Extracted material
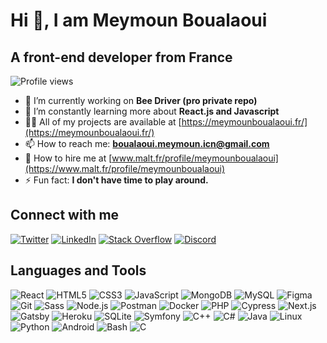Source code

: # Hi 👋, I am Meymoun Boualaoui

## A front-end developer from France

![Profile views](https://komarev.com/ghpvc/?username=readycash2222&label=Profile%20views&color=0e75b6&style=flat)

- 🔭 I’m currently working on **Bee Driver (pro private repo)**
- 🌱 I’m constantly learning more about **React.js and Javascript**
- 👨‍💻 All of my projects are available at [https://meymounboualaoui.fr/](https://meymounboualaoui.fr/)
- 📫 How to reach me: **<boualaoui.meymoun.icn@gmail.com>**
- 🔭 How to hire me at [www.malt.fr/profile/meymounboualaoui](https://www.malt.fr/profile/meymounboualaoui)
- ⚡ Fun fact: **I don't have time to play around.**

## Connect with me

[![Twitter](https://raw.githubusercontent.com/rahuldkjain/github-profile-readme-generator/master/src/images/icons/Social/twitter.svg)](https://twitter.com/meymoun_b)
[![LinkedIn](https://raw.githubusercontent.com/rahuldkjain/github-profile-readme-generator/master/src/images/icons/Social/linked-in-alt.svg)](https://linkedin.com/in/meymoun-boualaoui)
[![Stack Overflow](https://raw.githubusercontent.com/rahuldkjain/github-profile-readme-generator/master/src/images/icons/Social/stack-overflow.svg)](https://stackoverflow.com/users/16894915)
[![Discord](https://raw.githubusercontent.com/rahuldkjain/github-profile-readme-generator/master/src/images/icons/Social/discord.svg)](https://discord.gg/KDKqDWjSfp)

## Languages and Tools

![React](https://raw.githubusercontent.com/devicons/devicon/master/icons/react/react-original-wordmark.svg)
![HTML5](https://raw.githubusercontent.com/devicons/devicon/master/icons/html5/html5-original-wordmark.svg)
![CSS3](https://raw.githubusercontent.com/devicons/devicon/master/icons/css3/css3-original-wordmark.svg)
![JavaScript](https://raw.githubusercontent.com/devicons/devicon/master/icons/javascript/javascript-original.svg)
![MongoDB](https://raw.githubusercontent.com/devicons/devicon/master/icons/mongodb/mongodb-original-wordmark.svg)
![MySQL](https://raw.githubusercontent.com/devicons/devicon/master/icons/mysql/mysql-original-wordmark.svg)
![Figma](https://www.vectorlogo.zone/logos/figma/figma-icon.svg)
![Git](https://www.vectorlogo.zone/logos/git-scm/git-scm-icon.svg)
![Sass](https://raw.githubusercontent.com/devicons/devicon/master/icons/sass/sass-original.svg)
![Node.js](https://raw.githubusercontent.com/devicons/devicon/master/icons/nodejs/nodejs-original-wordmark.svg)
![Postman](https://www.vectorlogo.zone/logos/getpostman/getpostman-icon.svg)
![Docker](https://raw.githubusercontent.com/devicons/devicon/master/icons/docker/docker-original-wordmark.svg)
![PHP](https://raw.githubusercontent.com/devicons/devicon/master/icons/php/php-original.svg)
![Cypress](https://raw.githubusercontent.com/simple-icons/simple-icons/6e46ec1fc23b60c8fd0d2f2ff46db82e16dbd75f/icons/cypress.svg)
![Next.js](https://cdn.worldvectorlogo.com/logos/nextjs-2.svg)
![Gatsby](https://www.vectorlogo.zone/logos/gatsbyjs/gatsbyjs-icon.svg)
![Heroku](https://www.vectorlogo.zone/logos/heroku/heroku-icon.svg)
![SQLite](https://www.vectorlogo.zone/logos/sqlite/sqlite-icon.svg)
![Symfony](https://symfony.com/logos/symfony_black_03.svg)
![C++](https://raw.githubusercontent.com/devicons/devicon/master/icons/cplusplus/cplusplus-original.svg)
![C#](https://raw.githubusercontent.com/devicons/devicon/master/icons/csharp/csharp-original.svg)
![Java](https://raw.githubusercontent.com/devicons/devicon/master/icons/java/java-original.svg)
![Linux](https://raw.githubusercontent.com/devicons/devicon/master/icons/linux/linux-original.svg)
![Python](https://raw.githubusercontent.com/devicons/devicon/master/icons/python/python-original.svg)
![Android](https://raw.githubusercontent.com/devicons/devicon/master/icons/android/android-original-wordmark.svg)
![Bash](https://www.vectorlogo.zone/logos/gnu_bash/gnu_bash-icon.svg)
![C](https://raw.githubusercontent.com/devicons/devicon/master/icons/c/c-original.svg)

Your assignment
Please copy each line of the records above that holds the word "rahuldkjain".

Finished task
[![Twitter](https://raw.githubusercontent.com/rahuldkjain/github-profile-readme-generator/master/src/images/icons/Social/twitter.svg)](https://twitter.com/meymoun_b)
[![LinkedIn](https://raw.githubusercontent.com/rahuldkjain/github-profile-readme-generator/master/src/images/icons/Social/linked-in-alt.svg)](https://linkedin.com/in/meymoun-boualaoui)
[![Stack Overflow](https://raw.githubusercontent.com/rahuldkjain/github-profile-readme-generator/master/src/images/icons/Social/stack-overflow.svg)](https://stackoverflow.com/users/16894915)
[![Discord](https://raw.githubusercontent.com/rahuldkjain/github-profile-readme-generator/master/src/images/icons/Social/discord.svg)](https://discord.gg/KDKqDWjSfp)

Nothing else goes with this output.